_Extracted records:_
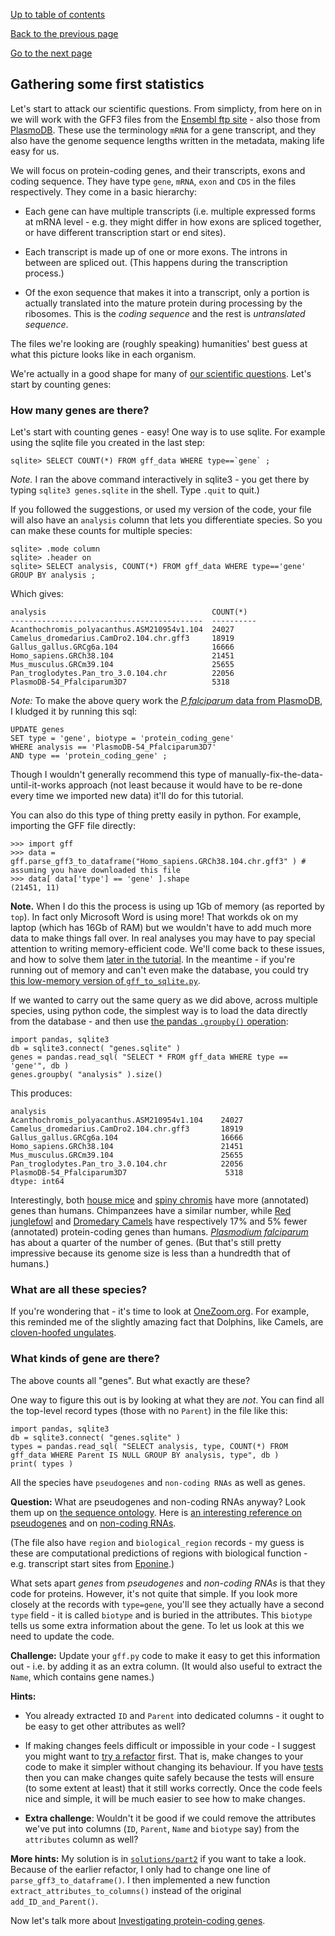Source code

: [Up to table of contents](README.md)

[Back to the previous page](Converting_gff_to_sqlite.md)

[Go to the next page](Counting_genes_2.md)

## Gathering some first statistics

Let's start to attack our scientific questions. From simplicty, from here on in we will work with the GFF3 files
from the [Ensembl ftp site](http://ftp.ensembl.org/pub/current_gff3/) - also those from
[PlasmoDB](https://plasmodb.org/plasmo/app/downloads/Current_Release/). These use the terminology `mRNA` for a gene
transcript, and they also have the genome sequence lengths written in the metadata, making life easy for us.

We will focus on protein-coding genes, and their transcripts, exons and coding sequence. They have
type `gene`, `mRNA`, `exon` and `CDS` in the files respectively. They come in a basic hierarchy:

- Each gene can have multiple transcripts (i.e. multiple expressed forms at mRNA level - e.g. they
  might differ in how exons are spliced together, or have different transcription start or end
  sites).
  
- Each transcript is made up of one or more exons. The introns in between are spliced out. (This
  happens during the transcription process.)

- Of the exon sequence that makes it into a transcript, only a portion is actually translated into
  the mature protein during processing by the ribosomes. This is the *coding sequence* and the rest
  is *untranslated sequence*.

The files we're looking are (roughly speaking) humanities' best guess at what this picture looks
like in each organism.

We're actually in a good shape for many of [our scientific questions](Introduction.md). Let's start
by counting genes:

### How many genes are there?

Let's start with counting genes - easy! One way is to use sqlite. For example using the sqlite file
you created in the last step:

```
sqlite> SELECT COUNT(*) FROM gff_data WHERE type==`gene` ;
```

*Note.* I ran the above command interactively in sqlite3 - you get there by typing `sqlite3 genes.sqlite` in the shell.
Type `.quit` to quit.)

If you followed the suggestions, or used my version of the code, your file will also have an `analysis` column that
lets you differentiate species.  So you can make these counts for multiple species:

```
sqlite> .mode column
sqlite> .header on
sqlite> SELECT analysis, COUNT(*) FROM gff_data WHERE type=='gene' GROUP BY analysis ;
```

Which gives:

    analysis                                     COUNT(*)  
    -------------------------------------------  ----------
    Acanthochromis_polyacanthus.ASM210954v1.104  24027     
    Camelus_dromedarius.CamDro2.104.chr.gff3     18919     
    Gallus_gallus.GRCg6a.104                     16666     
    Homo_sapiens.GRCh38.104                      21451     
    Mus_musculus.GRCm39.104                      25655     
    Pan_troglodytes.Pan_tro_3.0.104.chr          22056     
    PlasmoDB-54_Pfalciparum3D7                   5318      

*Note:* To make the above query work the [*P.falciparum* data from
PlasmoDB](https://plasmodb.org/plasmo/app/downloads/Current_Release/), I kludged it by running this sql:
```
UPDATE genes
SET type = 'gene', biotype = 'protein_coding_gene'
WHERE analysis == 'PlasmoDB-54_Pfalciparum3D7'
AND type == 'protein_coding_gene' ;
```

Though I wouldn't generally recommend this type of manually-fix-the-data-until-it-works approach
(not least because it would have to be re-done every time we imported new data) it'll do for this tutorial.

You can also do this type of thing pretty easily in python.  For example, importing the GFF file directly:
```
>>> import gff
>>> data = gff.parse_gff3_to_dataframe("Homo_sapiens.GRCh38.104.chr.gff3" ) # assuming you have downloaded this file
>>> data[ data['type'] == 'gene' ].shape
(21451, 11)
```

**Note.** When I do this the process is using up 1Gb of memory (as reported by `top`). In fact only
Microsoft Word is using more! That workds ok on my laptop (which has 16Gb of RAM) but we wouldn't
have to add much more data to make things fall over. In real analyses you may have to pay special
attention to writing memory-efficient code. We'll come back to these issues, and how to solve them
[later in the tutorial](Memory_issues_and_how_to_solve_them.md). In the meantime - if you're
running out of memory and can't even make the database, you could try [this low-memory version of
`gff_to_sqlite.py`](solutions/low_memory/).

If we wanted to carry out the same query as we did above, across multiple species, using python
code, the simplest way is to load the data directly from the database - and then use [the pandas
`.groupby()` operation](https://pandas.pydata.org/docs/user_guide/groupby.html):

```
import pandas, sqlite3
db = sqlite3.connect( "genes.sqlite" )
genes = pandas.read_sql( "SELECT * FROM gff_data WHERE type == 'gene'", db )
genes.groupby( "analysis" ).size()
```

This produces:

    analysis
    Acanthochromis_polyacanthus.ASM210954v1.104    24027
    Camelus_dromedarius.CamDro2.104.chr.gff3       18919
    Gallus_gallus.GRCg6a.104                       16666
    Homo_sapiens.GRCh38.104                        21451
    Mus_musculus.GRCm39.104                        25655
    Pan_troglodytes.Pan_tro_3.0.104.chr            22056
    PlasmoDB-54_Pfalciparum3D7                      5318
    dtype: int64

Interestingly, both [house mice](https://en.wikipedia.org/wiki/House_mouse) and [spiny
chromis](https://en.wikipedia.org/wiki/Spiny_chromis) have more (annotated) genes than humans.
Chimpanzees have a similar number, while [Red
junglefowl](https://en.wikipedia.org/wiki/Red_junglefowl) and [Dromedary
Camels](https://en.wikipedia.org/wiki/Dromedary) have respectively 17% and 5% fewer (annotated)
protein-coding genes than humans. [*Plasmodium falciparum*]() has about a quarter of the number of
genes. (But that's still pretty impressive because its genome size is less than a hundredth that of
humans.)

### What are all these species?

If you're wondering that - it's time to look at [OneZoom.org](http://www.onezoom.org). For example,
this reminded me of the slightly amazing fact that Dolphins, like Camels, are [cloven-hoofed
ungulates](http://www.onezoom.org/life/@Cetartiodactyla=622916).

### What kinds of gene are there?

The above counts all "genes".  But what exactly are these?

One way to figure this out is by looking at what they are *not*. You can find all the top-level
record types (those with no `Parent`) in the file like this:

```
import pandas, sqlite3
db = sqlite3.connect( "genes.sqlite" )
types = pandas.read_sql( "SELECT analysis, type, COUNT(*) FROM gff_data WHERE Parent IS NULL GROUP BY analysis, type", db )
print( types )
```

All the species have `pseudogenes` and `non-coding RNAs` as well as genes.

**Question:** What are pseudogenes and non-coding RNAs anyway? Look them up on [the sequence
ontology](http://www.sequenceontology.org/so_wiki/index.php/Category:SO:SOFA). Here is [an
interesting reference on pseudogenes](https://www.ncbi.nlm.nih.gov/pmc/articles/PMC3491395/) and on
[non-coding RNAs](https://www.frontiersin.org/articles/10.3389/fgene.2015.00002/full).

(The file also have `region` and `biological_region` records - my guess is these are computational
predictions of regions with biological function - e.g. transcript start sites from
[Eponine](https://www.sanger.ac.uk/tool/eponine/).)

What sets apart *genes* from *pseudogenes* and *non-coding RNAs* is that they code for proteins.
However, it's not quite that simple. If you look more closely at the records with `type=gene`,
you'll see they actually have a second `type` field - it is called `biotype` and is buried in the
attributes. This `biotype` tells us some extra information about the gene. To let us look at this
we need to update the code.

**Challenge:** Update your `gff.py` code to make it easy to get this information out - i.e. by
adding it as an extra column.  (It would also useful to extract the `Name`, which contains gene names.)

**Hints:** 

- You already extracted `ID` and `Parent` into dedicated columns - it ought to be easy to get
  other attributes as well?

- If making changes feels difficult or impossible in your code - I suggest you might want to [try a
  refactor](Refactoring_makes_code_better.md) first. That is, make changes to your code to make it
  simpler without changing its behaviour. If you have [tests](solutions/part1/test_gff.py) then you
  can make changes quite safely because the tests will ensure (to some extent at least) that it
  still works correctly. Once the code feels nice and simple, it will be much easier to see how to
  make changes.
  
- **Extra challenge**: Wouldn't it be good if we could remove the attributes we've put into columns
  (`ID`, `Parent`, `Name` and `biotype` say) from the `attributes` column as well?

**More hints:** My solution is in [`solutions/part2`](solutions/part2/) if you want to take a look.
Because of the earlier refactor, I only had to change one line of `parse_gff3_to_dataframe()`. I
then implemented a new function `extract_attributes_to_columns()` instead of the original
`add_ID_and_Parent()`.

Now let's talk more about [Investigating protein-coding genes](Counting_genes_2.md).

_TO DO:_
Write out only the lines that run from the line containing "What sets apart" through the line containing "other attributes as well?", both included, exactly as they appear above.

_EXERCISE OUTPUT:_
What sets apart *genes* from *pseudogenes* and *non-coding RNAs* is that they code for proteins.
However, it's not quite that simple. If you look more closely at the records with `type=gene`,
you'll see they actually have a second `type` field - it is called `biotype` and is buried in the
attributes. This `biotype` tells us some extra information about the gene. To let us look at this
we need to update the code.

**Challenge:** Update your `gff.py` code to make it easy to get this information out - i.e. by
adding it as an extra column.  (It would also useful to extract the `Name`, which contains gene names.)

**Hints:** 

- You already extracted `ID` and `Parent` into dedicated columns - it ought to be easy to get
  other attributes as well?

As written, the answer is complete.